I think that's kind of harsh, especially since K3ng didn't ask for criticism about whether or not the sentence was silly or not...


----------



## thewordsmith (Jun 21, 2010)

k3ng said:


> How's this for a fix?
> 
> 'Goodbye, Nate.
> 
> ...



Actually, K3ng, that's a pretty good take on the delivery. But I would not break it down by lines like that.  Breaking your quoted comments into three lines would just add clutter to the character's delivery. 

"Goodbye, Nate ... that man can be such a pain."

The ellipsis clearly shows a break in time, albeit a very brief one. It's just a beat but I get the impression that's what you're looking for and it would work well.


----------



## thewordsmith (Jun 21, 2010)

JosephB said:


> Well, reader, I don't think you read the OP very carefully. Where did he say anything about this being a "premise" for anything? He's asking a questing about a single line of dialog. I think you may be stepping on your own feet.
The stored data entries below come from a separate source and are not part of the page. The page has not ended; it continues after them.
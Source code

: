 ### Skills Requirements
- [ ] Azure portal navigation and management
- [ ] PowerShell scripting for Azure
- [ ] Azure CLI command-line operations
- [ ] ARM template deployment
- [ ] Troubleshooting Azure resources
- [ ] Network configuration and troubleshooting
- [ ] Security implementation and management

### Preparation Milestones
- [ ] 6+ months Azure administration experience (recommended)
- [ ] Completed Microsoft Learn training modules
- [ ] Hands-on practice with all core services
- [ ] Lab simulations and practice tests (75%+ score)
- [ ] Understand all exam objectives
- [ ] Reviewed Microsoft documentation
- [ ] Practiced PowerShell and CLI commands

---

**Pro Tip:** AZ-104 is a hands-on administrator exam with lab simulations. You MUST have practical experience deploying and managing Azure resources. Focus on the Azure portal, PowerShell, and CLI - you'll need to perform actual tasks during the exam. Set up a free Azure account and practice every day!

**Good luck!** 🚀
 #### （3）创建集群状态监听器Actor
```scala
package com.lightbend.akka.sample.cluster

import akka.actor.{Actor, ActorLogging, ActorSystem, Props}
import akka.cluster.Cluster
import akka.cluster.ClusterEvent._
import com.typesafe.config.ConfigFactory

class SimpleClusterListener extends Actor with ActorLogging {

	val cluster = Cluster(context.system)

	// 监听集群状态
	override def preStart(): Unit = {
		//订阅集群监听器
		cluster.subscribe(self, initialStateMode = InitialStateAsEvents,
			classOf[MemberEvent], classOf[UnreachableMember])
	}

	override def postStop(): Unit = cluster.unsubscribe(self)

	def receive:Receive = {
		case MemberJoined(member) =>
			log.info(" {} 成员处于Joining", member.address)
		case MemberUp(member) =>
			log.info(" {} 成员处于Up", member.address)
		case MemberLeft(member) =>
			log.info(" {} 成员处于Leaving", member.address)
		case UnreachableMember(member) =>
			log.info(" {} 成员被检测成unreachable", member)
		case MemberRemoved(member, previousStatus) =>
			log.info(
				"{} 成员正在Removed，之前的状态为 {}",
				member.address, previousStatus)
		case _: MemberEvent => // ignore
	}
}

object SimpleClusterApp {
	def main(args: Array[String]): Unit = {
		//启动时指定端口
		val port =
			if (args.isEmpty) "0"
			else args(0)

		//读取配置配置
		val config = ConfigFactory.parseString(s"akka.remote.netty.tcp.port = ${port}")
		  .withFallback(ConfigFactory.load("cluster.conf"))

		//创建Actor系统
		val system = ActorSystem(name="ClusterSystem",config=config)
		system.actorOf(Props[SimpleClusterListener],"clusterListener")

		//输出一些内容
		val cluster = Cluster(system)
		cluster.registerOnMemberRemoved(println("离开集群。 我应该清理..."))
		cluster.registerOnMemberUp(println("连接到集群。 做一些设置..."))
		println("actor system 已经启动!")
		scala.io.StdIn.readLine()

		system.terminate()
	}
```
JoeB, I'm not sure one has to state, in so many words, that something is a premise in order for it to be so. The premise is that The guy was on the phone to Nate. Something in the phone conversation annoyed him in some way and after he hung up the call, proceeded to mutter to himself that Nate was a pain in the ass. The second part of this premise, if I remember correctly, is that he doesn't want any visuals in the passage but more as if someone were on the far side of a door listening to the conversation, ergo the after comments by the character, and that listener would not be able to see what was going on on the far side of the closed door.  

Yes, Reese misinterpreted the gist of the premise in interpreting it that the caller was irritated about the phone call itself rather than something Nate had said. 
Joe misinterpreted, or rather misunderstood, the use of the word 'premise'.  (When a writer writes an action there is always a premise behind it, whether stated or not.)
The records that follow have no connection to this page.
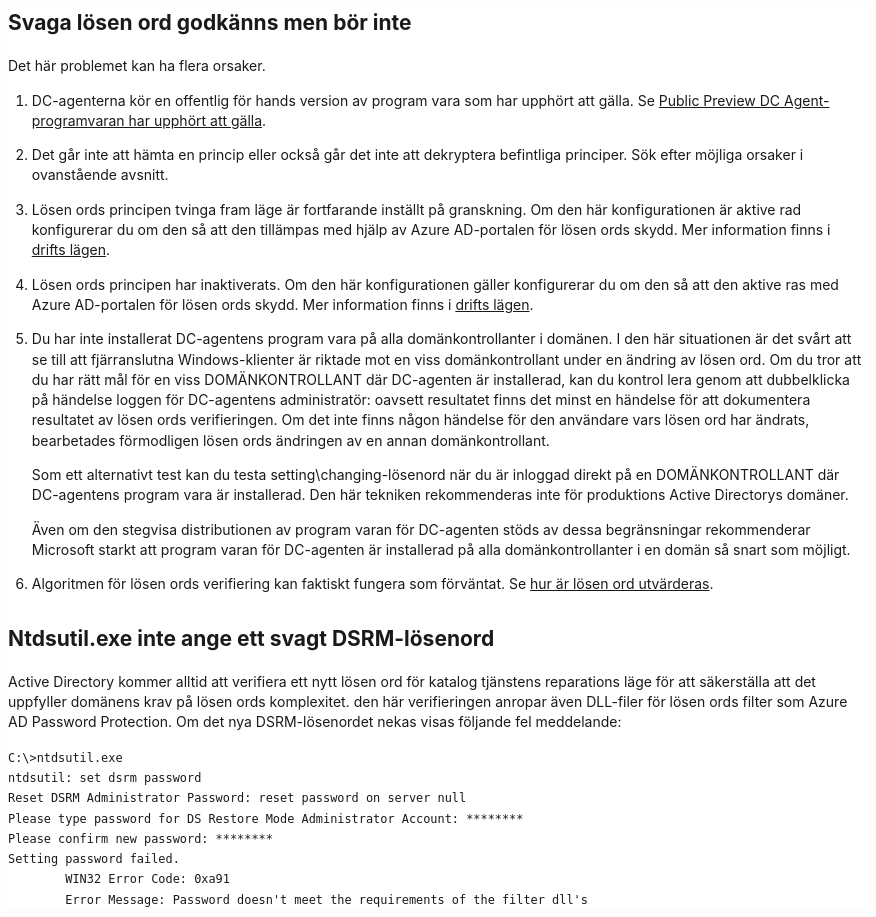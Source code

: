 ## <a name="weak-passwords-are-being-accepted-but-should-not-be"></a>Svaga lösen ord godkänns men bör inte

Det här problemet kan ha flera orsaker.

1. DC-agenterna kör en offentlig för hands version av program vara som har upphört att gälla. Se [Public Preview DC Agent-programvaran har upphört att gälla](howto-password-ban-bad-on-premises-troubleshoot.md#public-preview-dc-agent-software-has-expired).

1. Det går inte att hämta en princip eller också går det inte att dekryptera befintliga principer. Sök efter möjliga orsaker i ovanstående avsnitt.

1. Lösen ords principen tvinga fram läge är fortfarande inställt på granskning. Om den här konfigurationen är aktive rad konfigurerar du om den så att den tillämpas med hjälp av Azure AD-portalen för lösen ords skydd. Mer information finns i [drifts lägen](howto-password-ban-bad-on-premises-operations.md#modes-of-operation).

1. Lösen ords principen har inaktiverats. Om den här konfigurationen gäller konfigurerar du om den så att den aktive ras med Azure AD-portalen för lösen ords skydd. Mer information finns i [drifts lägen](howto-password-ban-bad-on-premises-operations.md#modes-of-operation).

1. Du har inte installerat DC-agentens program vara på alla domänkontrollanter i domänen. I den här situationen är det svårt att se till att fjärranslutna Windows-klienter är riktade mot en viss domänkontrollant under en ändring av lösen ord. Om du tror att du har rätt mål för en viss DOMÄNKONTROLLANT där DC-agenten är installerad, kan du kontrol lera genom att dubbelklicka på händelse loggen för DC-agentens administratör: oavsett resultatet finns det minst en händelse för att dokumentera resultatet av lösen ords verifieringen. Om det inte finns någon händelse för den användare vars lösen ord har ändrats, bearbetades förmodligen lösen ords ändringen av en annan domänkontrollant.

   Som ett alternativt test kan du testa setting\changing-lösenord när du är inloggad direkt på en DOMÄNKONTROLLANT där DC-agentens program vara är installerad. Den här tekniken rekommenderas inte för produktions Active Directorys domäner.

   Även om den stegvisa distributionen av program varan för DC-agenten stöds av dessa begränsningar rekommenderar Microsoft starkt att program varan för DC-agenten är installerad på alla domänkontrollanter i en domän så snart som möjligt.

1. Algoritmen för lösen ords verifiering kan faktiskt fungera som förväntat. Se [hur är lösen ord utvärderas](concept-password-ban-bad.md#how-are-passwords-evaluated).

## <a name="ntdsutilexe-fails-to-set-a-weak-dsrm-password"></a>Ntdsutil.exe inte ange ett svagt DSRM-lösenord

Active Directory kommer alltid att verifiera ett nytt lösen ord för katalog tjänstens reparations läge för att säkerställa att det uppfyller domänens krav på lösen ords komplexitet. den här verifieringen anropar även DLL-filer för lösen ords filter som Azure AD Password Protection. Om det nya DSRM-lösenordet nekas visas följande fel meddelande:

```text
C:\>ntdsutil.exe
ntdsutil: set dsrm password
Reset DSRM Administrator Password: reset password on server null
Please type password for DS Restore Mode Administrator Account: ********
Please confirm new password: ********
Setting password failed.
        WIN32 Error Code: 0xa91
        Error Message: Password doesn't meet the requirements of the filter dll's
```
Now, wouldn't it be nice if we could disagree politely and not be so devisive?


----------



## Foxee (Jun 21, 2010)

I think part of my problem with trying to make this work is that the guy's talking to himself at all. I know people do it (I know I do it) but it seems odd...in this instance it seems smoother that it would be a thought rather than speech but you know the character better than I do.

I'm curious to see how you eventually decide to handle this.


----------



## JosephB (Jun 21, 2010)

thewordsmith said:


> Joe misinterpreted, or rather misunderstood, the use of the word 'premise'.  (When a writer writes an action there is always a premise behind it, whether stated or not.)



No, he didn't. The premise is widely considered to be the central idea of the story --- or more simply put, what it's about.

That he would talk to himself after hanging up the phone is kind of forced, as I said previously in the thread -- and I also explained why I thought so.


----------



## Ilasir Maroa (Jun 21, 2010)

JosephB said:


> Hard to say when you're seeing a piece of dialog out of context. But the situation and conversation or some subsequent action could convey that the character thinks Nate is a pain -- and you could lose that obvious bit of inner dialog altogether. It seems kind of phony to me. Think about it. Do you say things like that to yourself?


 

I don't know about anyone else, but I often grumble after hanging up the phone.  Maybe I'm a phony.   I'll ask Holden the next time I see him.


----------



## thewordsmith (Jun 21, 2010)

JosephB said:


> No, he didn't. The premise is widely considered to be the central idea of the story --- or more simply put, what it's about.
> 
> That he would talk to himself after hanging up the phone is kind of forced, as I said previously in the thread -- and I also explained why I thought so.


 
I repeat: When a writer writes action, there is always a premise behind it... not necessarily the main premise of the story. 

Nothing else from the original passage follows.